Elucidating Patterns within Patterns: A Post-Processing Step in Promoter Sequence Analysis
Jessica Mar1, Alvis Brazma2
1jess@ebi.ac.uk, European Bioinformatics Institute; 2brazma@ebi.ac.uk, European Bioinformatics Institute
Pattern discovery in promoter sequence analysis involves the identification of regular expressions that are over-represented for a set of co-expressed genes. Statistically significant patterns are potential candidates for transcription binding sites or other important regulatory genetic elements. SPEXS (Sequence Pattern Exhaustive Search) is an algorithm that extracts a list of statistically over-represented patterns for a given set of promoter sequences based on the use of suffix trees and is packaged as a web-based software module within Expression Profiler (Vilo et al. 2003).

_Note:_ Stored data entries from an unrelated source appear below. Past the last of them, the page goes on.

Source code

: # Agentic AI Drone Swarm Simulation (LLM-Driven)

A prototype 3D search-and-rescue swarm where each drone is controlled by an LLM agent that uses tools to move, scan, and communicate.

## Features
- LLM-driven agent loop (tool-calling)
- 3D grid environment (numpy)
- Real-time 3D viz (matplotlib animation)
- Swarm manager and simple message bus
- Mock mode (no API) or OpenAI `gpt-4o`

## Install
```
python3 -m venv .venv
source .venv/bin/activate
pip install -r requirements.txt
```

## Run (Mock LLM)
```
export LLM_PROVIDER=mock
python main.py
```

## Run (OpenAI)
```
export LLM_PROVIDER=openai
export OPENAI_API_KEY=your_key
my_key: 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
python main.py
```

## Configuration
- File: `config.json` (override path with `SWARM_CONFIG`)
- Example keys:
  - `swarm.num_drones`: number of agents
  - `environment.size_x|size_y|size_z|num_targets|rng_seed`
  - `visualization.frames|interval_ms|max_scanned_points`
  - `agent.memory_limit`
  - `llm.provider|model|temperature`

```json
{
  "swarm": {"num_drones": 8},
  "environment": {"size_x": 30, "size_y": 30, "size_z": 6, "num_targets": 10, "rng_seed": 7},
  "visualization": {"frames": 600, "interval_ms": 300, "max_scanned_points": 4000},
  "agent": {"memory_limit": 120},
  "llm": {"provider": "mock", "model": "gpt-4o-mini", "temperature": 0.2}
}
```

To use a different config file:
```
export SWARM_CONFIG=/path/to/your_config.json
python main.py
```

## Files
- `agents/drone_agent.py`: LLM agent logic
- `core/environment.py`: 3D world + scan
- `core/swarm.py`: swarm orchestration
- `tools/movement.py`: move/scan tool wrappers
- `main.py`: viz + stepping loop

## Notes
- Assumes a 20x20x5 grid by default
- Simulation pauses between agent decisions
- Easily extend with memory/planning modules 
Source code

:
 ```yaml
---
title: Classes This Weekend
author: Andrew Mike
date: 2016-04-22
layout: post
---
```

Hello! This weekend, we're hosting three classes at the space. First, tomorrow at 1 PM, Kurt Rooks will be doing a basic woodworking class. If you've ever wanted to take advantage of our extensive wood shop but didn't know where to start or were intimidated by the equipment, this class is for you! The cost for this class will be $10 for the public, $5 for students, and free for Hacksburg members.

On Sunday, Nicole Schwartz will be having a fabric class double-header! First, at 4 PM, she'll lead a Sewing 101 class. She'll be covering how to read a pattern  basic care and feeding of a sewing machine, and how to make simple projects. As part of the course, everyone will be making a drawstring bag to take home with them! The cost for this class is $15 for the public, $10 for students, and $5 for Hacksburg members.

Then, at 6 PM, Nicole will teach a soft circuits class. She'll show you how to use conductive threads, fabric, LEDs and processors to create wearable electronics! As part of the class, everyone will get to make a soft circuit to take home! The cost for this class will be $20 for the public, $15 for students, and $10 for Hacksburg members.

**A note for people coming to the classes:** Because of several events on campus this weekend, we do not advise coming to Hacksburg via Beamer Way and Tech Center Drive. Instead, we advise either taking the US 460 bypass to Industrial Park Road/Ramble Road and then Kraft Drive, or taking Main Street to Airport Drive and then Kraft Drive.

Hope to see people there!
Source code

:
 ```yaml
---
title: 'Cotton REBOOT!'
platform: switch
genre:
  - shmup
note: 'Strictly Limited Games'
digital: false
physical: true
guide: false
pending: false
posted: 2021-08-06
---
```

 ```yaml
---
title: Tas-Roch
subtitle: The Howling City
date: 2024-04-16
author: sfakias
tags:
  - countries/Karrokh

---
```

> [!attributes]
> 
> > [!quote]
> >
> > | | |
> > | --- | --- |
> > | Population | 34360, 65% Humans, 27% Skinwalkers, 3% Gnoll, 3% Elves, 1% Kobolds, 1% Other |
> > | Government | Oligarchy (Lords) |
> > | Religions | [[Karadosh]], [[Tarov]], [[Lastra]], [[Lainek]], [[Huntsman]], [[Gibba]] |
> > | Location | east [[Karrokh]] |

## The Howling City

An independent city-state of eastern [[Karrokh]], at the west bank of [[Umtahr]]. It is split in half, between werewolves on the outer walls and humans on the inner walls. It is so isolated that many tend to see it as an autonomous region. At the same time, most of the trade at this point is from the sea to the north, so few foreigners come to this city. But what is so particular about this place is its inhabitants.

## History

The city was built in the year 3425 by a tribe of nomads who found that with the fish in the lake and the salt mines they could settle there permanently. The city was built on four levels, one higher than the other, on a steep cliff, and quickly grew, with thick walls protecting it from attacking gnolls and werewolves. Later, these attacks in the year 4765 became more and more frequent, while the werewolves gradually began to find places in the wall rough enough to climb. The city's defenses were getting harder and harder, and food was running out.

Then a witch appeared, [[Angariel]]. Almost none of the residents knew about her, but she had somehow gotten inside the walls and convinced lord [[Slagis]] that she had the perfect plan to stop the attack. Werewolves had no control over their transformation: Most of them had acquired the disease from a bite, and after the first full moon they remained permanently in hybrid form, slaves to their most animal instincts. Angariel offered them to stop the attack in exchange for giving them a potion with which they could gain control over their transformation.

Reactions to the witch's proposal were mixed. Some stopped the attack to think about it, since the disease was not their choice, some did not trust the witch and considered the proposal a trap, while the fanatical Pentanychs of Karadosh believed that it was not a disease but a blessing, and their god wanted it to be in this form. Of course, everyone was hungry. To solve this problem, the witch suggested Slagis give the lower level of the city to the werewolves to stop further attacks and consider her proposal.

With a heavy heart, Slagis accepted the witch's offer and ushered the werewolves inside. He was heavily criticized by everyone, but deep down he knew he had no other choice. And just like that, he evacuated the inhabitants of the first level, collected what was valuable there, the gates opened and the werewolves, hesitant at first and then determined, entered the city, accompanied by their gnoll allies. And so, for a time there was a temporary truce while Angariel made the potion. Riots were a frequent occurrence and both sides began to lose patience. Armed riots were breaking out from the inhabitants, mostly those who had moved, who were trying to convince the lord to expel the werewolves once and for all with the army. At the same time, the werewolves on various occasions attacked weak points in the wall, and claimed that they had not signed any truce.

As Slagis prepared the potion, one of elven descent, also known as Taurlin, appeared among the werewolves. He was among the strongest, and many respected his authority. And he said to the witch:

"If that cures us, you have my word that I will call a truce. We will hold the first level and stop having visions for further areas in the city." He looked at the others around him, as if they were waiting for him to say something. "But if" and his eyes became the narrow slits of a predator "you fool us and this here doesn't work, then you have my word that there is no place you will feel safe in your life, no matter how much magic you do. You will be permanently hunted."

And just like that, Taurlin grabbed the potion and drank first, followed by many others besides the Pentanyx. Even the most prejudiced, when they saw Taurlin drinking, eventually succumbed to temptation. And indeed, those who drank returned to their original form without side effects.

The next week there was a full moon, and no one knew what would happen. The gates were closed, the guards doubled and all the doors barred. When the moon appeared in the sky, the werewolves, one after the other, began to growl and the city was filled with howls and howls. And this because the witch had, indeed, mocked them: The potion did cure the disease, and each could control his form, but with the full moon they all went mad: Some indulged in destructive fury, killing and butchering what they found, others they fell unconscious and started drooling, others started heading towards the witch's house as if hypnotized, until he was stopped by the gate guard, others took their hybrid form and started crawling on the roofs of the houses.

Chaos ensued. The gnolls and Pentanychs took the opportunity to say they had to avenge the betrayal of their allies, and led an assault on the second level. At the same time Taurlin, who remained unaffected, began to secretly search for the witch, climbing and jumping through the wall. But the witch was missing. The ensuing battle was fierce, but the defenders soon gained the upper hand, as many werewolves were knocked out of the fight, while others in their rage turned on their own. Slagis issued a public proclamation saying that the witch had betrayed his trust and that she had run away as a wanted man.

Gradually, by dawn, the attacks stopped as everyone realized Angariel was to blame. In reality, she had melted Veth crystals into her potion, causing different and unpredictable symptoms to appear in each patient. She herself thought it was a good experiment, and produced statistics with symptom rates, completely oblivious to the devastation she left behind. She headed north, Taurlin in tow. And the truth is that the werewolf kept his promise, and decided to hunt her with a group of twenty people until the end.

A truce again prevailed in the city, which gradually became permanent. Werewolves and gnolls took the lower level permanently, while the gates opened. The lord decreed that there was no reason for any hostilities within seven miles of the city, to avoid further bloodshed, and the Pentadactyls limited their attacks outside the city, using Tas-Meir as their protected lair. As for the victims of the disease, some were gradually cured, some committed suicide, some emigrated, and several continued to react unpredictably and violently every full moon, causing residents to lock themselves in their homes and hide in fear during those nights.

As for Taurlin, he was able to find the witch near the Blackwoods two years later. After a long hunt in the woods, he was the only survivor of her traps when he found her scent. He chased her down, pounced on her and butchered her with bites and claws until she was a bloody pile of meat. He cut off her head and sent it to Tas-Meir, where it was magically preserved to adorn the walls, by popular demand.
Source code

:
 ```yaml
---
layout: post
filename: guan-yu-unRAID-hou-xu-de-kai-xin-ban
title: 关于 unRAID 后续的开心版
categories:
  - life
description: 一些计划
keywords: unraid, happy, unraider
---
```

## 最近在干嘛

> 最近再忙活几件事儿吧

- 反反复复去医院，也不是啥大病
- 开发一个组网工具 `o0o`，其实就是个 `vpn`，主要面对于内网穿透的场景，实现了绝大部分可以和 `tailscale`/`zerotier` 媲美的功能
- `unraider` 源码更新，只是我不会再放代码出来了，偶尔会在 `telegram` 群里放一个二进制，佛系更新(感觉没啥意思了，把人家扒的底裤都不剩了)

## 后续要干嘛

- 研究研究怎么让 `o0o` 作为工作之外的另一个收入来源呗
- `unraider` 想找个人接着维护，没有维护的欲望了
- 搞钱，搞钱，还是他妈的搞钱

In general, the output list from SPEXS contains too many significant patterns for a user to survey in detail, as noted in Vilo et al. (2000) and hence a post-processing step to highlight the key patterns discovered is helpful. The reduction of this output list of significant patterns into key clusters that share strong similarity will facilitate the interpretation of the promoter sequence analysis. A consensus representation for each of these clusters may be visualized in the form of a sequence logo or weight matrix for further analysis.
We present four clustering approaches, developed to isolate these key clusters. These methods have been applied to experimental microarray yeast data for which known biological signals have been reported in the literature. In all cases, these approaches were able to cluster the list of significant patterns into groups such that the known consensus binding sites were recovered with a high degree of accuracy.
References
Vilo, J., Kapushesky, M., Kemmeren, P., Sarkans, U., Brazma, A. (2003).
Expression Profiler. In Parmigiani, G., Garrett, E.S., Irizarry, R. and Zeger, S.L. (eds), The Analysis of Gene Expression Data: Methods and Software, Springer Verlag, New York, NY.
Vilo, J., Brazma, A., Jonassen, I., Robinson, A. and Ukkonen, E. (2000).
Mining for Putative Regulatory Elements in the Yeast Genome Using Gene Expression Data. ISMB-2000 August. AAAI press. 384-394.